All of these are not happenstance but rather the direct result of disinformation programs. The list of falsehoods being spread seems almost limitless. Barack Obama wasn’t born in the United States. The monarch butterfly population has been decimated by GM corn. The COVID-19 virus is a hoax. Even one egg a day is too many. Eggs are the perfect food. Pharmaceutical companies know how to cure cancer, but they won’t because it will be bad for business. George Soros, one of the world’s most prominent philanthropists, is at the heart of a global conspiracy. 5G radiation (as in the new cell-phones) is toxic to human health and will result in mass insanity. The list goes on seemingly without end.

This is not normal and if it continues to proliferate it does not bode well for our society. Who are the perpetrators? On the side of disinformation, it is a group of extremists, both on the far right and the far left who are abusing the internet — in particular, social media — and are effectively undermining social cohesion.

As an example, the Genetic Literacy Project (GLP) presented a report on the recently exposed and yet still immensely popular alternative health guru and conspiracy theorist, Mike Adams. He is the founder of the popular website Natural News and has been identified as the mastermind behind “a complex web of social media and website infrastructure used to create, promote, and target health and political disinformation.” Natural News has been linked with over 500 different domains that are registered to different entities (e.g. Homestead News, Collapse News, Cyberwar News, Prophecy News and others) all directly owned by Adams. He has effectively made disinformation his business. While criticizing mainstream science, he has repeatedly championed a number of conspiracy theories such as denying the existence of HIV/AIDS, promoting conspiracy theories of 9/11 and championing the birther claims around Barack Obama’s legitimate US citizenship. Adams funds his work through the sale of an array of food supplements, vitamins and organic products — none of which have ever been proven effective and some of which are, no doubt, dangerous.

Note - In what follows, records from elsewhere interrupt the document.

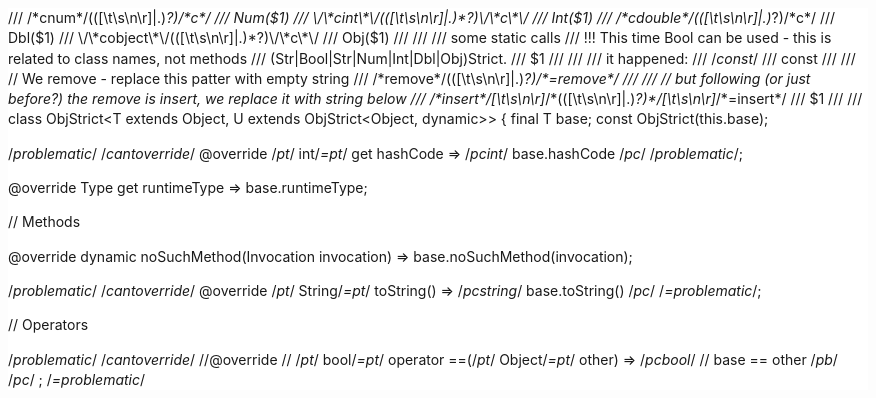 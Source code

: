 /// \/\*cnum\*\/(([\t\s\n\r]|.)*?)\/\*c\*\/
/// Num($1)
/// \/\*cint\*\/(([\t\s\n\r]|.)*?)\/\*c\*\/
/// Int($1)
/// \/\*cdouble\*\/(([\t\s\n\r]|.)*?)\/\*c\*\/
/// Dbl($1)
/// \/\*cobject\*\/(([\t\s\n\r]|.)*?)\/\*c\*\/
/// Obj($1)
///
/// /// some static calls
/// !!! This time Bool can be used - this is related to class names, not methods
/// (Str|Bool|Str|Num|Int|Dbl|Obj)Strict\.
/// $1
///
/// /// it happened:
/// /*const*/
/// const
///
/// // We remove - replace this patter with empty string
/// \/\*remove\*\/(([\t\s\n\r]|.)*?)\/\*=remove\*\/
///
/// // but following (or just before?) the remove is insert, we replace it with string below
/// \/\*insert\*\/[\t\s\n\r]*\/\*(([\t\s\n\r]|.)*?)\*\/[\t\s\n\r]*\/\*=insert\*\/
/// $1
///
///
class ObjStrict<T extends Object, U extends ObjStrict<Object, dynamic>> {
  final T base;
  const ObjStrict(this.base);

  /*problematic*/ /*cantoverride*/
  @override
  /*pt*/ int/*=pt*/ get hashCode => /*pcint*/
      base.hashCode /*pc*/ /*problematic*/;

  @override
  Type get runtimeType => base.runtimeType;

  // Methods

  @override
  dynamic noSuchMethod(Invocation invocation) => base.noSuchMethod(invocation);

  /*problematic*/ /*cantoverride*/
  @override
  /*pt*/ String/*=pt*/ toString() => /*pcstring*/
      base.toString() /*pc*/ /*=problematic*/;

  // Operators

  /*problematic*/ /*cantoverride*/
  //@override
  // /*pt*/ bool/*=pt*/ operator ==(/*pt*/ Object/*=pt*/ other) => /*pcbool*/
  //    base == other /*pb*/ /*pc*/ ;
  /*=problematic*/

Fortunately, Facebook and a number of other social media sites have recently (earlier in 2020), banned Adams and his campaign of spreading falsehoods. This being said, his “network” is so extensive that he continues to spew dangerous disinformation. While Adams’ reach is especially large, there are dozens of other sites and champions who continue to spread falsehoods and conspiracy theories. Please don’t think that any of this is on the fringe. Daytime television, such as the Oprah show are being used very effectively, on a daily basis, to spread this sort of false and dangerous information.

For those of you with good memories, this is of course not new. In the 1950s and 1960s Tobacco Companies targeted young people to the social benefits of cigarette smoking. Evidence showed that these companies knew early on of the direct correlation between tobacco smoking, lung cancer and heart disease. This kind of disinformation is not only immoral and wrong, it is criminal as people continue to suffer and die.

While the motives of misinformation (the spread of false or inaccurate information unintentionally) are not so clear, the efforts to spread disinformation (an act of purposeful deception meant to do damage) are essentially evil.

There’s an old English proverb that says, “fool me once, shame on you. fool me twice, shame on me.” I use that proverb to stress the notion that it has to become our responsibility to ensure that the facts we retain and the facts that we use to make decisions are based on truth — rather than on misinformation, disinformation or conspiracy theories produced by people who would do us harm.

I know that that’s a tall order but I’m hopeful. I am convinced that in the not too distant future, driven by need and some smart new technologies including artificial intelligence (AI), that mainstream media will have effective filters. In other words: they will have effective fact checkers. These will allow us to receive factual information based on truth and evidence, while distancing ourselves from those who would spread misinformation and even worse, disinformation. Let’s hope that I’m correct because the alternative is not pretty.